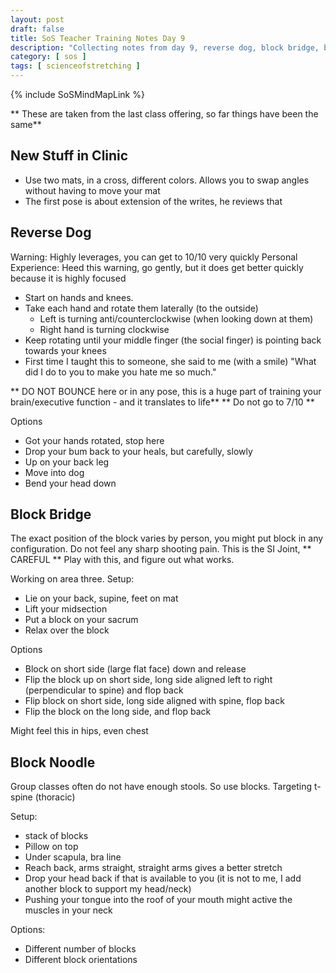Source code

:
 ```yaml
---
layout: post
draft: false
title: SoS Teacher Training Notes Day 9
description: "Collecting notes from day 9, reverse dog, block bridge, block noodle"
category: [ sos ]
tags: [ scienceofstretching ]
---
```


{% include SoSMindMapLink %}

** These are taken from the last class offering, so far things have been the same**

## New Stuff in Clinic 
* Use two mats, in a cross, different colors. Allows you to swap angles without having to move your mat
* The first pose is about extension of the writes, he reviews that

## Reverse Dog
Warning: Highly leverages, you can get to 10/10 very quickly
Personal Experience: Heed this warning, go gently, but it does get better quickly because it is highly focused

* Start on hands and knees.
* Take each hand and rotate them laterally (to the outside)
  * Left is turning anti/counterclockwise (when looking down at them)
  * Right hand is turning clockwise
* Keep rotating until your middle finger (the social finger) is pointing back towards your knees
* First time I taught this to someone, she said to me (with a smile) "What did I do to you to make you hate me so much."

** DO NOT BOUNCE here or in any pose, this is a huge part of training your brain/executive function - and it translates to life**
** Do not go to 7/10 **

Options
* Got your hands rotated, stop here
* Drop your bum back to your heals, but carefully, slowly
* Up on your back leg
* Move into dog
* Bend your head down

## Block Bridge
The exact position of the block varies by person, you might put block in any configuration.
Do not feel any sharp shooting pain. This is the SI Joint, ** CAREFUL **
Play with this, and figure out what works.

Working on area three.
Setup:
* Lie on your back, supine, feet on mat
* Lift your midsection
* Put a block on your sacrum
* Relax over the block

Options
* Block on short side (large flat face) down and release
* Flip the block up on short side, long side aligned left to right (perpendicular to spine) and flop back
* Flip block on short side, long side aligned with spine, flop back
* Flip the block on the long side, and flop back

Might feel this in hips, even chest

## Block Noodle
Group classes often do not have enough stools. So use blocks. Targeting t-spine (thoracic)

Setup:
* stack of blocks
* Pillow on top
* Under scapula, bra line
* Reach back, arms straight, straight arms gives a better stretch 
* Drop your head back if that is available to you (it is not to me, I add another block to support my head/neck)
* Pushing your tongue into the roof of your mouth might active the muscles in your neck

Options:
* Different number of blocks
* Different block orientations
-*-
▶ _WHAT TO DO_:
Print the material above once more, exactly, minus the pictures.

▶ _COMPLETED TASK_:
Source code

:
 ```yaml
---
layout: post
draft: false
title: SoS Teacher Training Notes Day 9
description: "Collecting notes from day 9, reverse dog, block bridge, block noodle"
category: [ sos ]
tags: [ scienceofstretching ]
---
```


{% include SoSMindMapLink %}

** These are taken from the last class offering, so far things have been the same**

## New Stuff in Clinic 
* Use two mats, in a cross, different colors. Allows you to swap angles without having to move your mat
* The first pose is about extension of the writes, he reviews that

## Reverse Dog
Warning: Highly leverages, you can get to 10/10 very quickly
Personal Experience: Heed this warning, go gently, but it does get better quickly because it is highly focused

* Start on hands and knees.
* Take each hand and rotate them laterally (to the outside)
  * Left is turning anti/counterclockwise (when looking down at them)
  * Right hand is turning clockwise
* Keep rotating until your middle finger (the social finger) is pointing back towards your knees
* First time I taught this to someone, she said to me (with a smile) "What did I do to you to make you hate me so much."

** DO NOT BOUNCE here or in any pose, this is a huge part of training your brain/executive function - and it translates to life**
** Do not go to 7/10 **

Options
* Got your hands rotated, stop here
* Drop your bum back to your heals, but carefully, slowly
* Up on your back leg
* Move into dog
* Bend your head down

## Block Bridge
The exact position of the block varies by person, you might put block in any configuration.
Do not feel any sharp shooting pain. This is the SI Joint, ** CAREFUL **
Play with this, and figure out what works.

Working on area three.
Setup:
* Lie on your back, supine, feet on mat
* Lift your midsection
* Put a block on your sacrum
* Relax over the block

Options
* Block on short side (large flat face) down and release
* Flip the block up on short side, long side aligned left to right (perpendicular to spine) and flop back
* Flip block on short side, long side aligned with spine, flop back
* Flip the block on the long side, and flop back

Might feel this in hips, even chest

## Block Noodle
Group classes often do not have enough stools. So use blocks. Targeting t-spine (thoracic)

Setup:
* stack of blocks
* Pillow on top
* Under scapula, bra line
* Reach back, arms straight, straight arms gives a better stretch 
* Drop your head back if that is available to you (it is not to me, I add another block to support my head/neck)
* Pushing your tongue into the roof of your mouth might active the muscles in your neck

Options:
* Different number of blocks
* Different block orientations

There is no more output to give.